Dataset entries
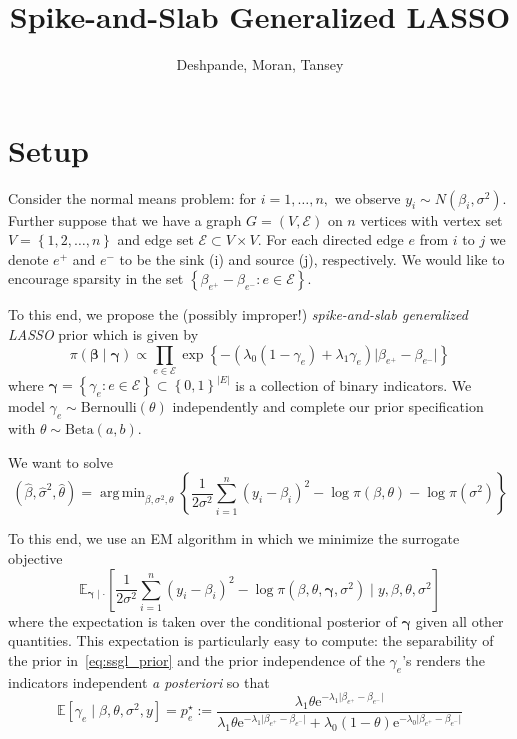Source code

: \documentclass[12pt]{article}
\title{Spike-and-Slab Generalized LASSO}
\author{Deshpande, Moran, Tansey}
\DeclareMathOperator*{\argmin}{arg\,min}
\def\bbeta{\boldsymbol{\beta}}
\def\bgamma{\boldsymbol{\gamma}}
\def\E{\mathbb{E}}
\begin{document}
\section{Setup}

Consider the normal means problem: for $i = 1, \ldots, n,$ we observe $y_{i} \sim N(\beta_{i},\sigma^{2}).$
Further suppose that we have a graph $G = (V,\mathcal{E})$ on $n$ vertices with vertex set $V = \left\{1,2, \ldots, n \right\}$ and edge set $\mathcal{E} \subset V \times V.$
For each directed edge $e$ from $i$ to $j$ we denote $e^{+}$ and $e^{-}$ to be the sink (i) and source (j), respectively.
We would like to encourage sparsity in the set $\left\{\beta_{e^{+}} - \beta_{e^{-}}: e \in \mathcal{E}\right\}.$

To this end, we propose the (possibly improper!) \emph{spike-and-slab generalized LASSO} prior which is given by
\begin{equation}
\label{eq:ssgl_prior}
\pi(\bbeta \mid \bgamma) \propto \prod_{e \in \mathcal{E}}{\exp\left\{-\left(\lambda_{0}(1 - \gamma_{e}) + \lambda_{1}\gamma_{e}\right) \lvert \beta_{e^{+}} - \beta_{e^{-}} \rvert \right\}}
\end{equation}
where $\bgamma = \left\{\gamma_{e} : e \in \mathcal{E}\right\} \subset \left\{0,1\right\}^{\lvert E \rvert}$ is a collection of binary indicators.
We model $\gamma_{e} \sim \text{Bernoulli}(\theta)$ independently and complete our prior specification with $\theta \sim \text{Beta}(a,b).$

We want to solve
$$
(\hat{\beta}, \hat{\sigma}^{2}, \hat{\theta}) = \argmin_{\beta, \sigma^{2}, \theta}\left\{\frac{1}{2\sigma^{2}}\sum_{i = 1}^{n}{(y_{i} - \beta_{i})^{2}} - \log{\pi(\beta, \theta)} - \log{\pi(\sigma^{2})}\right\}
$$

To this end, we use an EM algorithm in which we minimize the surrogate objective 
$$
\E_{\bgamma \mid \cdot}\left[\frac{1}{2\sigma^{2}}\sum_{i = 1}^{n}{(y_{i} - \beta_{i})^{2}} - \log{\pi(\beta, \theta, \bgamma, \sigma^{2})} \mid y, \beta, \theta, \sigma^{2}\right]
$$
where the expectation is taken over the conditional posterior of $\bgamma$ given all other quantities.
This expectation is particularly easy to compute: the separability of the prior in~\eqref{eq:ssgl_prior} and the prior independence of the $\gamma_{e}$'s renders the indicators independent \textit{a posteriori} so that
$$
\E[\gamma_{e} \mid \beta, \theta, \sigma^{2}, y] = p_{e}^{\star} :=  \frac{\lambda_{1}\theta \text{e}^{-\lambda_{1}\lvert \beta_{e^{+}} - \beta_{e^{-}}\rvert}}{\lambda_{1}\theta \text{e}^{-\lambda_{1}\lvert \beta_{e^{+}} - \beta_{e^{-}}\rvert} + \lambda_{0}(1 - \theta) \text{e}^{-\lambda_{0}\lvert \beta_{e^{+}} - \beta_{e^{-}}\rvert}}
$$ 
\end{document}
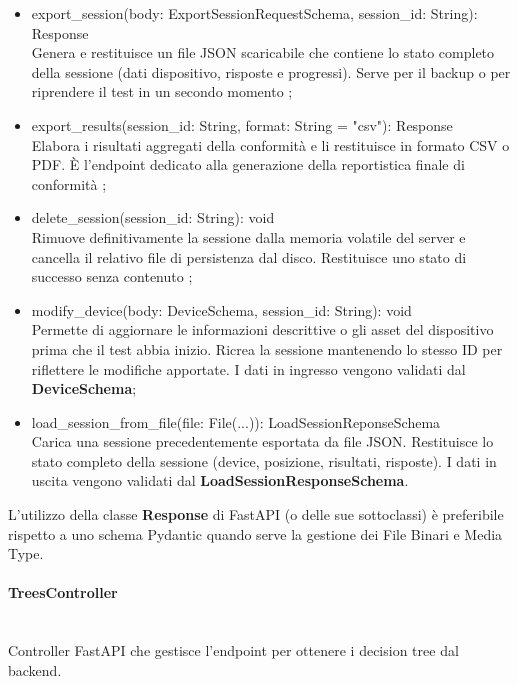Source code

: \documentclass[a4paper,12pt]{article}
\begin{document}
\begin{itemize}
                        \item {\ttfamily export\_session(body: ExportSessionRequestSchema, session\_id: String): Response} \\ Genera e restituisce un file JSON scaricabile che contiene lo stato completo della sessione (dati dispositivo, risposte e progressi). Serve per il backup o per riprendere il test in un secondo momento ; 
                        \item {\ttfamily export\_results(session\_id: String, format: String = "csv"): Response} \\ Elabora i risultati aggregati della conformità e li restituisce in formato CSV o PDF. È l'endpoint dedicato alla generazione della reportistica finale di conformità ; 
                        \item {\ttfamily delete\_session(session\_id: String): void} \\ Rimuove definitivamente la sessione dalla memoria volatile del server e cancella il relativo file di persistenza dal disco. Restituisce uno stato di successo senza contenuto ;
                        \item {\ttfamily modify\_device(body: DeviceSchema, session\_id: String):  void} \\ Permette di aggiornare le informazioni descrittive o gli asset del dispositivo prima che il test abbia inizio. Ricrea la sessione mantenendo lo stesso ID per riflettere le modifiche apportate. I dati in ingresso vengono validati dal \textbf{DeviceSchema};
                        \item {\ttfamily load\_session\_from\_file(file: File(...)):  LoadSessionReponseSchema} \\ Carica una sessione precedentemente esportata da file JSON. Restituisce lo stato completo della sessione (device, posizione, risultati, risposte). I dati in uscita vengono validati dal \textbf{LoadSessionResponseSchema}.
                    \end{itemize}

                    L'utilizzo della classe \textbf{Response} di FastAPI (o delle sue sottoclassi) è preferibile rispetto a uno schema Pydantic quando  serve la gestione dei File Binari e Media Type. 
                    
                \paragraph{TreesController}\mbox{}\\
                    Controller FastAPI che gestisce l'endpoint per ottenere i decision tree dal backend.
\end{document}
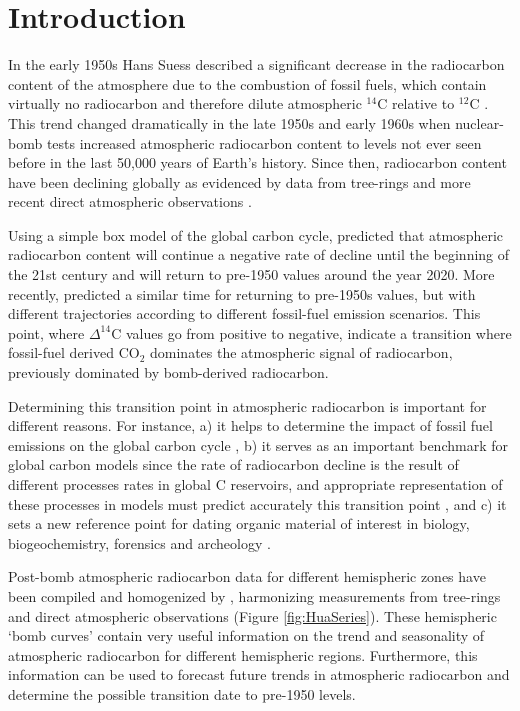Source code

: 
\section{Introduction}
In the early 1950s Hans Suess described a significant decrease in the radiocarbon content of the atmosphere due to the combustion of fossil fuels, which contain virtually no radiocarbon and therefore dilute atmospheric $^{14}$C relative to $^{12}$C \citep{Suess1953, Suess1955Sci}. This trend changed dramatically in the late 1950s and early 1960s when nuclear-bomb tests increased atmospheric radiocarbon content to levels not ever seen before in the last 50,000 years of Earth's history. Since then, radiocarbon content have been declining globally as evidenced by data from tree-rings and more recent direct atmospheric observations \citep{Tans1979Nature, Manning1990, Levin1989Radiocarbon, Currie2011, Graven2012JGR, Hua2013Radiocarbon, Levin2013Tellus}.

Using a simple box model of the global carbon cycle, \citet{Caldeira1998GRL} predicted that atmospheric radiocarbon content will continue a negative rate of decline until the beginning of the 21st century and will return to pre-1950 values around the year 2020. More recently, \citet{Graven2015PNAS} predicted a similar time for returning to pre-1950s values, but with different trajectories according to different fossil-fuel emission scenarios. This point, where $\Delta^{14}$C values go from positive to negative, indicate a transition where fossil-fuel derived CO$_2$ dominates the atmospheric signal of radiocarbon, previously dominated by bomb-derived radiocarbon. 

Determining this transition point in atmospheric radiocarbon is important for different reasons. For instance, a) it helps to determine the impact of fossil fuel emissions on the global carbon cycle \citep{Caldeira1998GRL, Turnbull2009JGR, Graven2015PNAS}, b) it serves as an important benchmark for global carbon models since the rate of radiocarbon decline is the result of different processes rates in global C reservoirs, and appropriate representation of these processes in models must predict accurately this transition point \citep{Oeschger1975Tellus, Randerson2002GBC, Naegler2006}, and c) it sets a new reference point for dating organic material of interest in biology, biogeochemistry, forensics and archeology \citep{Graven2015PNAS}. 

Post-bomb atmospheric radiocarbon data for different hemispheric zones have been compiled and homogenized  by \cite{Hua2013Radiocarbon}, harmonizing measurements from tree-rings \citep[e.g.][]{Hertelendi1983, Levin1997, Hua2000, Park2002, Yamada2005, Hua2012GRL, Rakowski2013} and direct atmospheric observations \citep[e.g.][]{Vogel1971, Berger1987, Manning1990, Nydal1996, Levin2004, Meijer2006, Turnbull2007, Levin2010Tellus, Currie2011, Graven2012JGR} (Figure \ref{fig:HuaSeries}). These hemispheric `bomb curves' contain very useful information on the trend and seasonality of atmospheric radiocarbon for different hemispheric regions. Furthermore, this information can be used to forecast future trends in atmospheric radiocarbon and determine the possible transition date to pre-1950 levels.

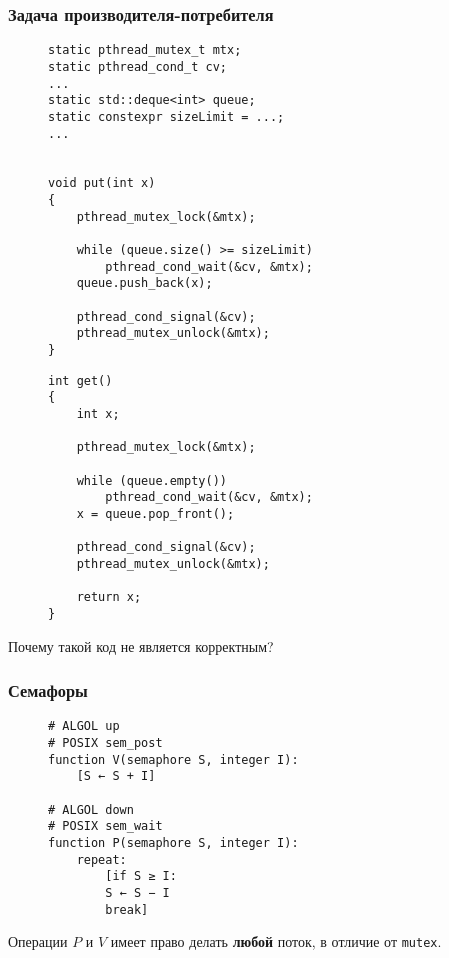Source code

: \documentclass[aspectratio=169, pdf, 8pt, unicode]{beamer}
\begin{document}
\begin{frame}[fragile]
\frametitle{Задача производителя-потребителя}
\begin{figure}[H]
\begin{minipage}{0.4\textwidth}
\begin{verbatim}
static pthread_mutex_t mtx;
static pthread_cond_t cv;
...
static std::deque<int> queue;
static constexpr sizeLimit = ...;
...


void put(int x)
{
    pthread_mutex_lock(&mtx);

    while (queue.size() >= sizeLimit)
        pthread_cond_wait(&cv, &mtx);
    queue.push_back(x);

    pthread_cond_signal(&cv);
    pthread_mutex_unlock(&mtx);
}

\end{verbatim}
\end{minipage}
\begin{minipage}{0.4\textwidth}
\begin{verbatim}
int get()
{
    int x;

    pthread_mutex_lock(&mtx);

    while (queue.empty())
        pthread_cond_wait(&cv, &mtx);
    x = queue.pop_front();

    pthread_cond_signal(&cv);
    pthread_mutex_unlock(&mtx);

    return x;
}
\end{verbatim}
\end{minipage}
\end{figure}
Почему такой код не является корректным?
\end{frame}
\begin{frame}[fragile]
\frametitle{Семафоры}
\begin{figure}[H]
\centering
\begin{minipage}{0.4\textwidth}
\begin{verbatim}
# ALGOL up
# POSIX sem_post
function V(semaphore S, integer I):
    [S ← S + I]

# ALGOL down
# POSIX sem_wait
function P(semaphore S, integer I):
    repeat:
        [if S ≥ I:
        S ← S − I
        break]
\end{verbatim}
\end{minipage}
\end{figure}
Операции $P$ и $V$ имеет право делать \textbf{любой} поток, в отличие от \texttt{mutex}.
\end{frame}
\end{document}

About this exercise: In the answer, give only the lines from the top of the data above through the line with "Further suppose that", reproduced exactly; no picture may appear.

Exercise answer:
Source code

: \documentclass[12pt]{article}
\title{Spike-and-Slab Generalized LASSO}
\author{Deshpande, Moran, Tansey}
\DeclareMathOperator*{\argmin}{arg\,min}
\def\bbeta{\boldsymbol{\beta}}
\def\bgamma{\boldsymbol{\gamma}}
\def\E{\mathbb{E}}
\begin{document}
\section{Setup}

Consider the normal means problem: for $i = 1, \ldots, n,$ we observe $y_{i} \sim N(\beta_{i},\sigma^{2}).$
Further suppose that we have a graph $G = (V,\mathcal{E})$ on $n$ vertices with vertex set $V = \left\{1,2, \ldots, n \right\}$ and edge set $\mathcal{E} \subset V \times V.$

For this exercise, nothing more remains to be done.